Im Gegensatz zu den um die Jahrhundertwende in den städtischen Zentren entstandenen Stehbierpinten oder Gaststätten mit Essensangebot, deren hauptsächliche Gäste Angestellte waren und die in erster Linie der schnellen Bedürfnisbefriedigung dienten, war die Arbeiterkneipe ein Ort für Stammgäste. In erster Linie traf man sich hier, um miteinander zu reden. Die Molle oder der Korn gehörten selbstverständlich immer dazu, wichtiger war aber die Geselligkeit.

In der Zeit nach dem Ersten Weltkrieg hatte die organisierte Arbeiterbewegung keine illegalen Treffen in Hinterzimmern oder getarnte Versammlungen in großen Saalbauten mehr nötig. Trotzdem blieben die Kneipen wichtigster Ort der politischen Willensbildung. Nach der SPD-Spaltung soffen die Arbeiter, sorgfältig nach Parteien und politischen Anschauungen getrennt, jeweils in verschiedenen Kneipen. Um die Verankerung der Arbeiterbewegung in den Kneipen wußten auch die Nazis, deshalb ließen sie nach 1933 systematisch Arbeiterkneipen beobachten, hinderten sozialdemokratische bzw. kommunistische Wirte an der Berufsausübung oder verschleppten sie in Konzentrationslager und widmeten hartnäckige linke „Kneipen-Nester" in SA- oder SS-Vereinsheime um.
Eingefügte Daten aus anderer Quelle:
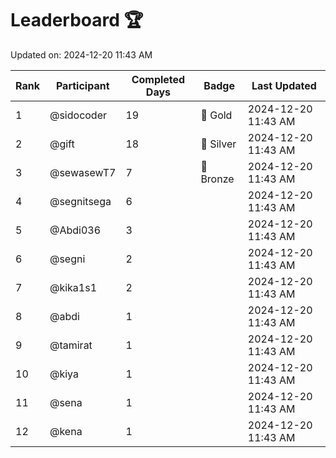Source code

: # Leaderboard 🏆

Updated on: 2024-12-20 11:43 AM

| Rank | Participant       | Completed Days | Badge      | Last Updated         |
|------|-------------------|----------------|------------|----------------------|
| 1    | @sidocoder        | 19             | 🏅 Gold     | 2024-12-20 11:43 AM |
| 2    | @gift             | 18             | 🥈 Silver   | 2024-12-20 11:43 AM |
| 3    | @sewasewT7        | 7              | 🥉 Bronze   | 2024-12-20 11:43 AM |
| 4    | @segnitsega       | 6              |            | 2024-12-20 11:43 AM |
| 5    | @Abdi036          | 3              |            | 2024-12-20 11:43 AM |
| 6    | @segni            | 2              |            | 2024-12-20 11:43 AM |
| 7    | @kika1s1          | 2              |            | 2024-12-20 11:43 AM |
| 8    | @abdi             | 1              |            | 2024-12-20 11:43 AM |
| 9    | @tamirat          | 1              |            | 2024-12-20 11:43 AM |
| 10   | @kiya             | 1              |            | 2024-12-20 11:43 AM |
| 11   | @sena             | 1              |            | 2024-12-20 11:43 AM |
| 12   | @kena             | 1              |            | 2024-12-20 11:43 AM |
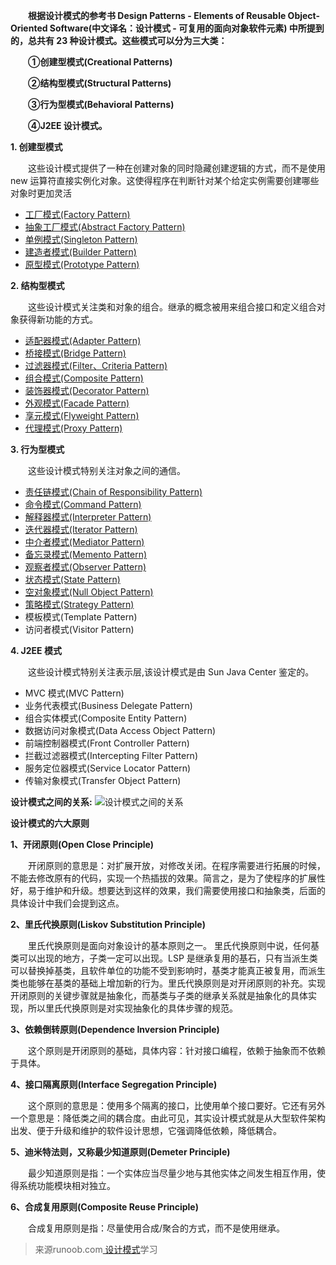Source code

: **&emsp;&emsp;根据设计模式的参考书 Design Patterns - Elements of Reusable Object-Oriented Software(中文译名：设计模式 - 可复用的面向对象软件元素) 中所提到的，总共有 23 种设计模式。这些模式可以分为三大类：**

**&emsp;&emsp;①创建型模式(Creational Patterns)**

**&emsp;&emsp;②结构型模式(Structural Patterns)**

**&emsp;&emsp;③行为型模式(Behavioral Patterns)**

**&emsp;&emsp;④J2EE 设计模式。**

**1. 创建型模式**

&emsp;&emsp;这些设计模式提供了一种在创建对象的同时隐藏创建逻辑的方式，而不是使用 new 运算符直接实例化对象。这使得程序在判断针对某个给定实例需要创建哪些对象时更加灵活
* [工厂模式(Factory Pattern)](https://github.com/FreedomFlySoftware/Design-pattern/tree/master/src/main/java/com/zxd/learning/designpattern/factory)
* [抽象工厂模式(Abstract Factory Pattern)](https://github.com/FreedomFlySoftware/Design-pattern/tree/master/src/main/java/com/zxd/learning/designpattern/abstractfactory)
* [单例模式(Singleton Pattern)](https://github.com/FreedomFlySoftware/Design-pattern/tree/master/src/main/java/com/zxd/learning/designpattern/singleton)
* [建造者模式(Builder Pattern)](https://github.com/FreedomFlySoftware/Design-pattern/tree/master/src/main/java/com/zxd/learning/designpattern/builder)
* [原型模式(Prototype Pattern)](https://github.com/FreedomFlySoftware/Design-pattern/tree/master/src/main/java/com/zxd/learning/designpattern/prototype)

**2. 结构型模式**

&emsp;&emsp;这些设计模式关注类和对象的组合。继承的概念被用来组合接口和定义组合对象获得新功能的方式。
* [适配器模式(Adapter Pattern)](https://github.com/FreedomFlySoftware/Design-pattern/tree/master/src/main/java/com/zxd/learning/designpattern/adapter)
* [桥接模式(Bridge Pattern)](https://github.com/FreedomFlySoftware/Design-pattern/tree/master/src/main/java/com/zxd/learning/designpattern/bridge)
* [过滤器模式(Filter、Criteria Pattern)](https://github.com/FreedomFlySoftware/Design-pattern/tree/master/src/main/java/com/zxd/learning/designpattern/filter)
* [组合模式(Composite Pattern)](https://github.com/FreedomFlySoftware/Design-pattern/tree/master/src/main/java/com/zxd/learning/designpattern/composite)
* [装饰器模式(Decorator Pattern)](https://github.com/FreedomFlySoftware/Design-pattern/tree/master/src/main/java/com/zxd/learning/designpattern/decorator)
* [外观模式(Facade Pattern)](https://github.com/FreedomFlySoftware/Design-pattern/tree/master/src/main/java/com/zxd/learning/designpattern/facade)
* [享元模式(Flyweight Pattern)](https://github.com/FreedomFlySoftware/Design-pattern/tree/master/src/main/java/com/zxd/learning/designpattern/flyweight)
* [代理模式(Proxy Pattern)](https://github.com/FreedomFlySoftware/Design-pattern/tree/master/src/main/java/com/zxd/learning/designpattern/proxy)

**3. 行为型模式**

&emsp;&emsp;这些设计模式特别关注对象之间的通信。
* [责任链模式(Chain of Responsibility Pattern)](https://github.com/FreedomFlySoftware/Design-pattern/tree/master/src/main/java/com/zxd/learning/designpattern/chain)
* [命令模式(Command Pattern)](https://github.com/FreedomFlySoftware/Design-pattern/tree/master/src/main/java/com/zxd/learning/designpattern/command)
* [解释器模式(Interpreter Pattern)](https://github.com/FreedomFlySoftware/Design-pattern/tree/master/src/main/java/com/zxd/learning/designpattern/interpreter)
* [迭代器模式(Iterator Pattern)](https://github.com/FreedomFlySoftware/Design-pattern/tree/master/src/main/java/com/zxd/learning/designpattern/iterator)
* [中介者模式(Mediator Pattern)](https://github.com/FreedomFlySoftware/Design-pattern/tree/master/src/main/java/com/zxd/learning/designpattern/mediator)
* [备忘录模式(Memento Pattern)](https://github.com/FreedomFlySoftware/Design-pattern/tree/master/src/main/java/com/zxd/learning/designpattern/memento)
* [观察者模式(Observer Pattern)](https://github.com/FreedomFlySoftware/Design-pattern/tree/master/src/main/java/com/zxd/learning/designpattern/observer)
* [状态模式(State Pattern)](https://github.com/FreedomFlySoftware/Design-pattern/tree/master/src/main/java/com/zxd/learning/designpattern/state)
* [空对象模式(Null Object Pattern)](https://github.com/FreedomFlySoftware/Design-pattern/tree/master/src/main/java/com/zxd/learning/designpattern/nullobject)
* [策略模式(Strategy Pattern)](https://github.com/FreedomFlySoftware/Design-pattern/tree/master/src/main/java/com/zxd/learning/designpattern/strategy)
* 模板模式(Template Pattern)
* 访问者模式(Visitor Pattern)

**4. J2EE 模式**

&emsp;&emsp;这些设计模式特别关注表示层,该设计模式是由 Sun Java Center 鉴定的。
* MVC 模式(MVC Pattern)
* 业务代表模式(Business Delegate Pattern)
* 组合实体模式(Composite Entity Pattern)
* 数据访问对象模式(Data Access Object Pattern)
* 前端控制器模式(Front Controller Pattern)
* 拦截过滤器模式(Intercepting Filter Pattern)
* 服务定位器模式(Service Locator Pattern)
* 传输对象模式(Transfer Object Pattern)

**设计模式之间的关系:**
![设计模式之间的关系](https://raw.githubusercontent.com/FreedomFlySoftware/Markdown/master/images/designPattern/the-relationship-between-design-patterns.jpg)

**设计模式的六大原则**

**1、开闭原则(Open Close Principle)**

&emsp;&emsp;开闭原则的意思是：对扩展开放，对修改关闭。在程序需要进行拓展的时候，不能去修改原有的代码，实现一个热插拔的效果。简言之，是为了使程序的扩展性好，易于维护和升级。想要达到这样的效果，我们需要使用接口和抽象类，后面的具体设计中我们会提到这点。

**2、里氏代换原则(Liskov Substitution Principle)**

&emsp;&emsp;里氏代换原则是面向对象设计的基本原则之一。 里氏代换原则中说，任何基类可以出现的地方，子类一定可以出现。LSP 是继承复用的基石，只有当派生类可以替换掉基类，且软件单位的功能不受到影响时，基类才能真正被复用，而派生类也能够在基类的基础上增加新的行为。里氏代换原则是对开闭原则的补充。实现开闭原则的关键步骤就是抽象化，而基类与子类的继承关系就是抽象化的具体实现，所以里氏代换原则是对实现抽象化的具体步骤的规范。

**3、依赖倒转原则(Dependence Inversion Principle)**

&emsp;&emsp;这个原则是开闭原则的基础，具体内容：针对接口编程，依赖于抽象而不依赖于具体。

**4、接口隔离原则(Interface Segregation Principle)**

&emsp;&emsp;这个原则的意思是：使用多个隔离的接口，比使用单个接口要好。它还有另外一个意思是：降低类之间的耦合度。由此可见，其实设计模式就是从大型软件架构出发、便于升级和维护的软件设计思想，它强调降低依赖，降低耦合。

**5、迪米特法则，又称最少知道原则(Demeter Principle)**

&emsp;&emsp;最少知道原则是指：一个实体应当尽量少地与其他实体之间发生相互作用，使得系统功能模块相对独立。

**6、合成复用原则(Composite Reuse Principle)**

&emsp;&emsp;合成复用原则是指：尽量使用合成/聚合的方式，而不是使用继承。


>来源runoob.com[ 设计模式](http://www.runoob.com/design-pattern/design-pattern-intro.html)学习
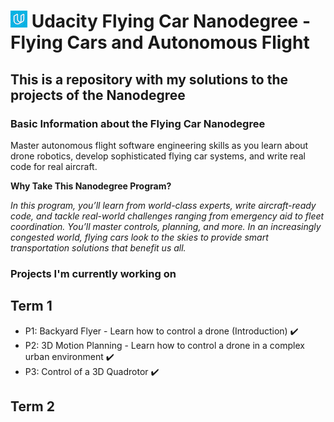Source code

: # ![image](udacity.jpg) Udacity Flying Car Nanodegree - Flying Cars and Autonomous Flight
## This is a repository with my solutions to the projects of the Nanodegree


### Basic Information about the Flying Car Nanodegree

Master autonomous flight software engineering skills as you learn about drone robotics, develop sophisticated flying car systems, and write real code for real aircraft.

**Why Take This Nanodegree Program?**


*In this program, you’ll learn from world-class experts, write aircraft-ready code, and tackle real-world challenges ranging from emergency aid to fleet coordination. You’ll master controls, planning, and more. In an increasingly congested world, flying cars look to the skies to provide smart transportation solutions that benefit us all.*

### Projects I'm currently working on
## Term 1
* P1: Backyard Flyer - Learn how to control a drone (Introduction)  :heavy_check_mark:
* P2: 3D Motion Planning - Learn how to control a drone in a complex urban environment :heavy_check_mark:
* P3: Control of a 3D Quadrotor :heavy_check_mark:
## Term 2
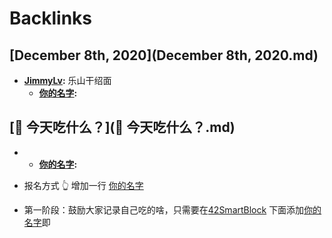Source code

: 
# Backlinks
## [December 8th, 2020](December 8th, 2020.md)
- **[JimmyLv](JimmyLv.md):** 乐山干绍面
    - **[你的名字](你的名字.md):**

## [🍚 今天吃什么？](🍚 今天吃什么？.md)
- 
    - **[你的名字](你的名字.md):**

- 报名方式 👆 增加一行 [你的名字](你的名字.md)

- 第一阶段：鼓励大家记录自己吃的啥，只需要在[42SmartBlock](42SmartBlock.md) 下面添加[你的名字](你的名字.md)即

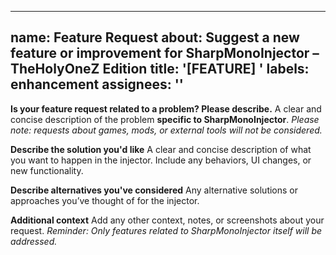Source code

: ---
name: Feature Request
about: Suggest a new feature or improvement for SharpMonoInjector – TheHolyOneZ Edition
title: '[FEATURE] '
labels: enhancement
assignees: ''
-------------

**Is your feature request related to a problem? Please describe.**
A clear and concise description of the problem **specific to SharpMonoInjector**.
*Please note: requests about games, mods, or external tools will not be considered.*

**Describe the solution you'd like**
A clear and concise description of what you want to happen in the injector.
Include any behaviors, UI changes, or new functionality.

**Describe alternatives you've considered**
Any alternative solutions or approaches you’ve thought of for the injector.

**Additional context**
Add any other context, notes, or screenshots about your request.
*Reminder: Only features related to SharpMonoInjector itself will be addressed.*
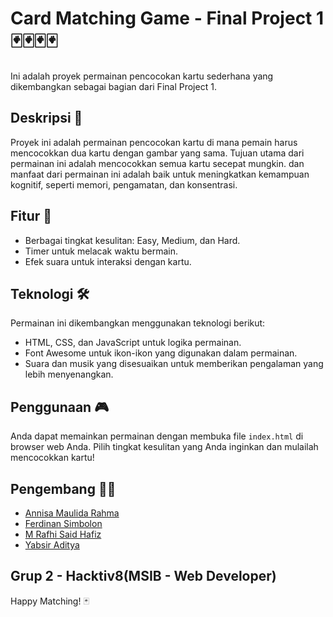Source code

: # Card Matching Game - Final Project 1 🃏🃏🃏🃏

Ini adalah proyek permainan pencocokan kartu sederhana yang dikembangkan sebagai bagian dari Final Project 1.

## Deskripsi 📝

Proyek ini adalah permainan pencocokan kartu di mana pemain harus mencocokkan dua kartu dengan gambar yang sama. Tujuan utama dari permainan ini adalah mencocokkan semua kartu secepat mungkin. dan manfaat dari permainan ini adalah baik untuk meningkatkan kemampuan kognitif, seperti memori, pengamatan, dan konsentrasi.

## Fitur 🧩

- Berbagai tingkat kesulitan: Easy, Medium, dan Hard.
- Timer untuk melacak waktu bermain.
- Efek suara untuk interaksi dengan kartu.

## Teknologi 🛠️

Permainan ini dikembangkan menggunakan teknologi berikut:

- HTML, CSS, dan JavaScript untuk logika permainan.
- Font Awesome untuk ikon-ikon yang digunakan dalam permainan.
- Suara dan musik yang disesuaikan untuk memberikan pengalaman yang lebih menyenangkan.

## Penggunaan 🎮

Anda dapat memainkan permainan dengan membuka file `index.html` di browser web Anda. Pilih tingkat kesulitan yang Anda inginkan dan mulailah mencocokkan kartu!

## Pengembang 👨‍💻

- [Annisa Maulida Rahma](https://instagram.com/_maulidaaar)
- [Ferdinan Simbolon](https://linkprofilanda.com)
- [M Rafhi Said Hafiz](https://instagram.com/rafhisa.id)
- [Yabsir Aditya](https://linkprofilanda.com)

## Grup 2 - Hacktiv8(MSIB - Web Developer)

Happy Matching! 🃏
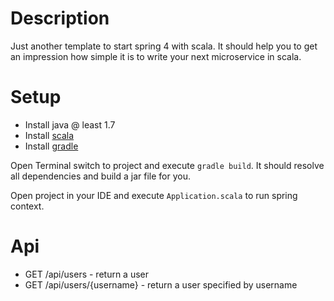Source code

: # Description

Just another template to start spring 4 with scala. It should help you to get
an impression how simple it is to write your next microservice in scala.

# Setup
 
* Install java @ least 1.7
* Install [scala](http://www.scala-lang.org/index.html) 
* Install [gradle](https://gradle.org/)

Open Terminal switch to project and execute `gradle build`. It should resolve
all dependencies and build a jar file for you.  

Open project in your IDE and execute `Application.scala` to run spring context.

# Api

* GET /api/users - return a user
* GET /api/users/{username} - return a user specified by username

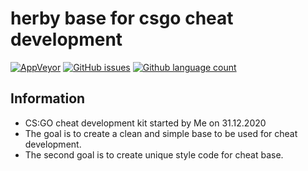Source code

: # herby base for csgo cheat development

[![AppVeyor](https://img.shields.io/appveyor/build/ZeroXKiritsu/herby)](https://ci.appveyor.com/project/ZeroXKiritsu/herby)
[![GitHub issues](https://img.shields.io/github/issues/ZeroXKiritsu/herby)](https://github.com/ZeroXKiritsu/herby/issues)
[![Github language count](https://img.shields.io/github/languages/count/ZeroXKiritsu/herby?style=social)](https://github.com/ZeroXKiritsu/herby/languages/count)

## Information
- CS:GO cheat development kit started by Me on 31.12.2020 
- The goal is to create a clean and simple base to be used for cheat development.
- The second goal is to create unique style code for cheat base.
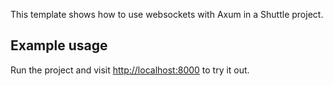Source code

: This template shows how to use websockets with Axum in a Shuttle project.

## Example usage

Run the project and visit <http://localhost:8000> to try it out.
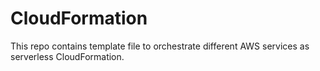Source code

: # CloudFormation
This repo contains template file to orchestrate different AWS services as serverless CloudFormation.
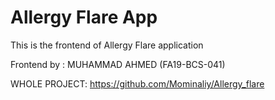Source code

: # Allergy Flare App
This is the frontend of Allergy Flare application

Frontend by : MUHAMMAD AHMED (FA19-BCS-041)

WHOLE PROJECT: https://github.com/Mominaliy/Allergy_flare
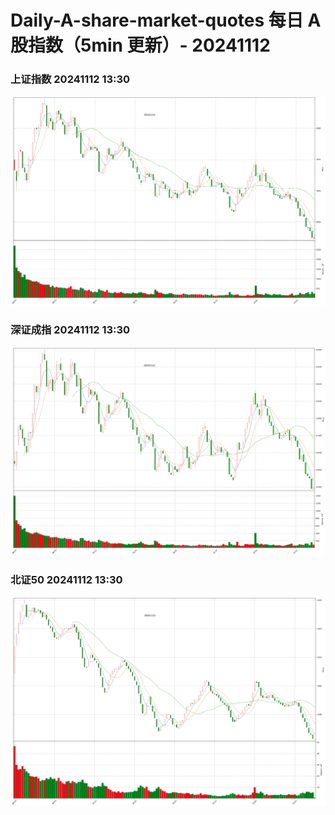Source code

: 
# Daily-A-share-market-quotes 每日 A 股指数（5min 更新）- 20241112

### 上证指数 20241112 13:30
![](./fig/2024/11/20241112-sh000001.png)

### 深证成指 20241112 13:30
![](./fig/2024/11/20241112-sz399001.png)

### 北证50 20241112 13:30
![](./fig/2024/11/20241112-bj899050.png)
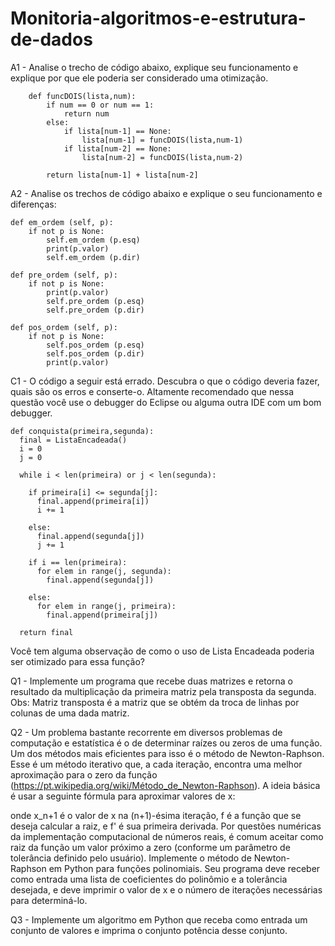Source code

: # Monitoria-algoritmos-e-estrutura-de-dados

A1 - ​Analise o trecho de código abaixo, explique seu funcionamento e explique por que ele
poderia ser considerado uma otimização.

        def funcDOIS(lista,num):
            if num == 0 or num == 1:
                return num
            else:
                if lista[num-1] == None:
                    lista[num-1] = funcDOIS(lista,num-1)
                if lista[num-2] == None:
                    lista[num-2] = funcDOIS(lista,num-2)

            return lista[num-1] + lista[num-2]

A2 ​- Analise os trechos de código abaixo e explique o seu funcionamento e diferenças:

    def em_ordem (self, p):
        if not p is None:
            self.em_ordem (p.esq)
            print(p.valor)
            self.em_ordem (p.dir)

    def pre_ordem (self, p):
        if not p is None:
            print(p.valor)
            self.pre_ordem (p.esq)
            self.pre_ordem (p.dir)

    def pos_ordem (self, p):
        if not p is None:
            self.pos_ordem (p.esq)
            self.pos_ordem (p.dir)
            print(p.valor)
            
C1 - ​O código a seguir está errado​. Descubra o que o código deveria fazer, quais são os
erros e conserte-o. Altamente recomendado que nessa questão você use o debugger do
Eclipse ou alguma outra IDE com um bom debugger.

    def conquista(primeira,segunda):
      final = ListaEncadeada()
      i = 0
      j = 0
  
      while i < len(primeira) or j < len(segunda):

        if primeira[i] <= segunda[j]:
          final.append(primeira[i])
          i += 1

        else:
          final.append(segunda[j])
          j += 1

        if i == len(primeira):
          for elem in range(j, segunda):
            final.append(segunda[j])

        else:
          for elem in range(j, primeira):
            final.append(primeira[j])

      return final

Você tem alguma observação de como o uso de Lista Encadeada poderia ser
otimizado para essa função?


Q1 - Implemente um programa que recebe duas matrizes e retorna o resultado da
multiplicação da primeira matriz pela transposta da segunda. Obs: Matriz transposta é a
matriz que se obtém da troca de linhas por colunas de uma dada matriz.


Q2 - ​Um problema bastante recorrente em diversos problemas de computação e estatística
é o de determinar raízes ou zeros de uma função. Um dos métodos mais eficientes para
isso é o método de Newton-Raphson. Esse é um método iterativo que, a cada iteração,
encontra uma melhor aproximação para o zero da função
(https://pt.wikipedia.org/wiki/Método_de_Newton-Raphson). A ideia básica é usar a seguinte
fórmula para aproximar valores de x:

onde x_n+1 é o valor de x na (n+1)-ésima iteração, f é a função que se deseja calcular a
raiz, e f' é sua primeira derivada. Por questões numéricas da implementação computacional
de números reais, é comum aceitar como raiz da função um valor próximo a zero (conforme
um parâmetro de tolerância definido pelo usuário).
Implemente o método de Newton-Raphson em Python para funções polinomiais. Seu
programa deve receber como entrada uma lista de coeficientes do polinômio e a tolerância
desejada, e deve imprimir o valor de x e o número de iterações necessárias para
determiná-lo.


Q3 - ​Implemente um algoritmo em Python que receba como entrada um conjunto de valores
e imprima o conjunto potência desse conjunto.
Nach dem Zweiten Weltkrieg verloren die Eckkneipen in Westdeutschland ihre politische Funktion, was hauptsächlich daran lag, daß sich die meisten Arbeiter in ihr Familienleben zurückzogen und ihre Interessen von den Partei- und Gewerkschaftsfunktionären vertreten ließen. Um dem damit verbundenen Umsatzrückgang entgegenzuwirken, entstand deshalb in den fünfziger Jahren die sogenannte „Familiengaststätte". Nun lagen gehäkelte Deckchen auf den Tischen, und im ehemaligen Hinterzimmer lief ab 1953 der Fernseher. Die Familiengaststätte überlebte nicht lange, die Deckchen blieben.

Der Verbürgerlichung der westdeutschen Arbeiter stand kulturell aber auch eine Proletarisierung von Teilen des Bürgertums gegenüber. Die Arbeiterkneipen zogen mehr und mehr auch andere Schichten an und wandelten sich in Kiezkneipen. Das wurde dadurch begünstigt, daß die Wohnviertel durch verschiedene wohnungspolitische Maßnahmen bei weitem nicht mehr so homogen waren wie vor dem Krieg. Im Gefolge der Jugendrevolte 1968 entstanden ganz neue Kneipen, „Szenekneipen", die sich gern etwas abgeranzt gaben und sich des antibürgerlichen Impetus ihrer Betreiber wegen eher an den Arbeiterkneipen orientierten als an bourgeoisen Vorbildern.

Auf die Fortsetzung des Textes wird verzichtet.